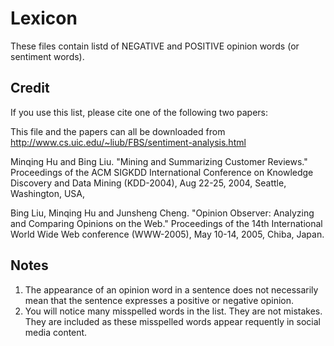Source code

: # Lexicon

These files contain listd of NEGATIVE and POSITIVE opinion words (or sentiment words).

## Credit
If you use this list, please cite one of the following two papers:

This file and the papers can all be downloaded from http://www.cs.uic.edu/~liub/FBS/sentiment-analysis.html

Minqing Hu and Bing Liu. "Mining and Summarizing Customer Reviews." 
Proceedings of the ACM SIGKDD International Conference on Knowledge 
Discovery and Data Mining (KDD-2004), Aug 22-25, 2004, Seattle, 
Washington, USA, 

Bing Liu, Minqing Hu and Junsheng Cheng. "Opinion Observer: Analyzing 
and Comparing Opinions on the Web." Proceedings of the 14th 
International World Wide Web conference (WWW-2005), May 10-14, 
2005, Chiba, Japan.

## Notes
1. The appearance of an opinion word in a sentence does not necessarily mean that the sentence expresses a positive or negative opinion.
2. You will notice many misspelled words in the list. They are not mistakes. They are included as these misspelled words appear requently in social media content.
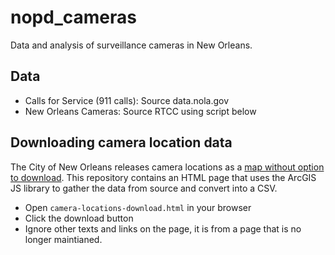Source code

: # nopd_cameras

Data and analysis of surveillance cameras in New Orleans.

## Data
- Calls for Service (911 calls): Source data.nola.gov
- New Orleans Cameras: Source RTCC using script below

## Downloading camera location data

The City of New Orleans releases camera locations as a [map without option to download](https://nolagis.maps.arcgis.com/apps/webappviewer/index.html?id=47ce86e8b9ec4d119d9eda5659d28a3e). This repository contains an HTML page that uses the ArcGIS JS library to gather the data from source and convert into a CSV.

- Open `camera-locations-download.html` in your browser
- Click the download button
- Ignore other texts and links on the page, it is from a page that is no longer maintianed.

§

### What you are asked to do
From the line containing "- Calls for" down to the last line of the data, transcribe every line exactly; nothing else should appear.

### Finished task
- Calls for Service (911 calls): Source data.nola.gov
- New Orleans Cameras: Source RTCC using script below

## Downloading camera location data

The City of New Orleans releases camera locations as a [map without option to download](https://nolagis.maps.arcgis.com/apps/webappviewer/index.html?id=47ce86e8b9ec4d119d9eda5659d28a3e). This repository contains an HTML page that uses the ArcGIS JS library to gather the data from source and convert into a CSV.

- Open `camera-locations-download.html` in your browser
- Click the download button
- Ignore other texts and links on the page, it is from a page that is no longer maintianed.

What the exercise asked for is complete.